The conversion issues are documented below.

## Installation

You can install Avrotize from PyPI:

```bash
pip install avrotize
```

## Usage

Avrotize provides several commands for converting between different schema formats.

### Convert Proto schema to Avro schema

```bash
avrotize p2a --proto <path_to_proto_file> --avsc <path_to_avro_schema_file>
```

Conversion issues:
* Protobuf allows any scalar type as key in a map, Avro does not. When converting
  from Proto to Avro, the type information for the map keys is ignored.
* The tool embeds all 'well-known' Protobuf 3.0 types in Avro format and injects
  them as needed when the respective types are included. Only the Timestamp type is 
  mapped to the Avro logical type 'timestamp-millis'. The rest of the well-known
  Protobuf types are kept as Avro record types with the same field names and types.

### Convert Avro schema to Proto schema

```bash
avrotize a2p --proto <path_to_proto_file> --avsc <path_to_avro_schema_file>
```

### Convert JSON schema to Avro schema

```bash
avrotize j2a --jsons <path_to_json_schema_file> --avsc <path_to_avro_schema_file> [--namespace <avro_schema_namespace>]
```

Conversion issues:
* JSON Schema is a very flexible schema format and extremely permissive. That 
  results in many valid JSON schema documents for which it is difficult to 
  translate all definitions into Avro Schema. Very large schemas with many 
  cross references ($ref) throughout the schema may have circular references
  that cannot be resolved in Avro schema. 
* Untyped properties are mapped to an Avro union that allows scalar values or
  two levels of array and/or map nesting.
* JSON Schema allows for arbitrary property names, Avro does not. When converting
  from JSON to Avro, the property names in objects are sanitized by replacing 
  any non-alphanumeric characters with underscores and prefixing the result with an 
  underscore. This may lead to name conflicts and the tool will simply append a 
  unique index to the name to avoid naming conflicts.
* All external references are resolved and embedded in the Avro schema. The tool 
  does not support maintaining external references to other schemas. To perform
  a conversion, all external $ref references have to be resolvable by the tool.
* When a JSON schema file does not define a top-level type, the tool will look for 
  a 'definitions' section and emit all definitions as a union of the types defined.
  This also works with Swagger and OpenAPI files.

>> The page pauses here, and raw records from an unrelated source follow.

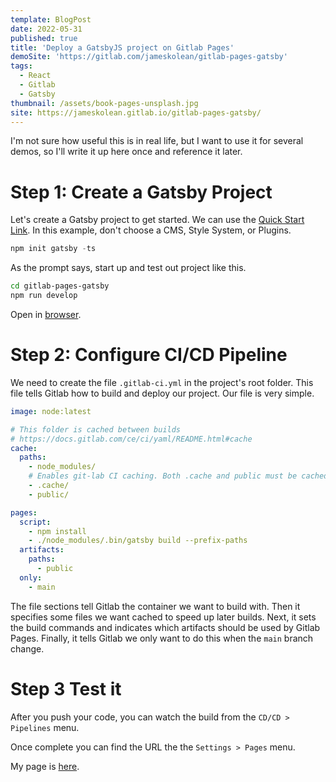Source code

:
 ```yaml
---
template: BlogPost
date: 2022-05-31
published: true
title: 'Deploy a GatsbyJS project on Gitlab Pages'
demoSite: 'https://gitlab.com/jameskolean/gitlab-pages-gatsby'
tags:
  - React
  - Gitlab
  - Gatsby
thumbnail: /assets/book-pages-unsplash.jpg
site: https://jameskolean.gitlab.io/gitlab-pages-gatsby/
---
```


I'm not sure how useful this is in real life, but I want to use it for several demos, so I'll write it up here once and reference it later.

# Step 1: Create a Gatsby Project

Let's create a Gatsby project to get started. We can use the [Quick Start Link](https://www.gatsbyjs.com/docs/quick-start/). In this example, don't choose a CMS, Style System, or Plugins.

```javascript
npm init gatsby -ts
```

As the prompt says, start up and test out project like this.

```bash
cd gitlab-pages-gatsby
npm run develop
```

Open in [browser](http://localhost:8000/).

# Step 2: Configure CI/CD Pipeline

We need to create the file `.gitlab-ci.yml` in the project's root folder. This file tells Gitlab how to build and deploy our project. Our file is very simple.

```yaml
image: node:latest

# This folder is cached between builds
# https://docs.gitlab.com/ce/ci/yaml/README.html#cache
cache:
  paths:
    - node_modules/
    # Enables git-lab CI caching. Both .cache and public must be cached, otherwise builds will fail.
    - .cache/
    - public/

pages:
  script:
    - npm install
    - ./node_modules/.bin/gatsby build --prefix-paths
  artifacts:
    paths:
      - public
  only:
    - main
```

The file sections tell Gitlab the container we want to build with. Then it specifies some files we want cached to speed up later builds. Next, it sets the build commands and indicates which artifacts should be used by Gitlab Pages. Finally, it tells Gitlab we only want to do this when the `main` branch change.

# Step 3 Test it

After you push your code, you can watch the build from the `CD/CD > Pipelines` menu.

Once complete you can find the URL the the `Settings > Pages` menu.

My page is [here](https://jameskolean.gitlab.io/gitlab-pages-gatsby/).
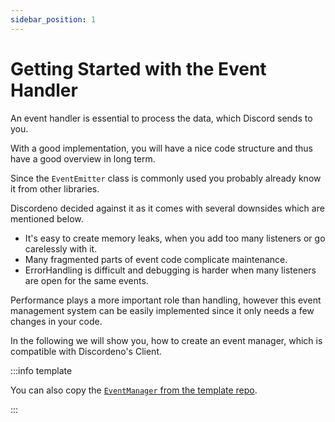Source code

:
 ```yaml
---
sidebar_position: 1
---
```


# Getting Started with the Event Handler

An event handler is essential to process the data, which Discord sends to you.

With a good implementation, you will have a nice code structure and thus have a good overview in long term.

Since the `EventEmitter` class is commonly used you probably already know it from other libraries.

Discordeno decided against it as it comes with several downsides which are mentioned below.

- It's easy to create memory leaks, when you add too many listeners or go carelessly with it.
- Many fragmented parts of event code complicate maintenance.
- ErrorHandling is difficult and debugging is harder when many listeners are open for the same events.

Performance plays a more important role than handling, however this event management system can be easily implemented
since it only needs a few changes in your code.

In the following we will show you, how to create an event manager, which is compatible with Discordeno's Client.

:::info template

You can also copy the
[`EventManager` from the template repo](https://github.com/discordeno/discordeno/tree/main/template/nodejs/Managers/EventManager.js).

:::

### Convert XML Schema (XSD) to Avro schema

```bash
avrotize x2a --xsd <path_to_xsd_file> --avsc <path_to_avro_schema_file> [--namespace <avro_schema_namespace>]
```

### Convert Avro schema to Kusto table declaration

```bash
avrotize a2k --avsc <path_to_avro_schema_file> --kusto <path_to_kusto_kql_file> [--record-type <record_type>]
```

### Convert Avro schema to T-SQL table definition

```bash
avrotize a2tsql --avsc <path_to_avro_schema_file> --tsql <path_to_sql_file> [--record-type <record_type>]
```

## Convert Avro schema to empty Parquet file

```bash
avrotize a2pq --avsc <path_to_avro_schema_file> --parquet <path_to_parquet_schema_file>
```

## Convert ASN.1 schema to Avro schema

```bash
avrotize asn2a --asn <path_to_asn1_schema_file>  --avsc <path_to_avro_schema_file>
```

## Contributing

Contributions are welcome! Please feel free to submit a Pull Request.

## License

Avrotize is released under the Apache License. See the LICENSE file for more details.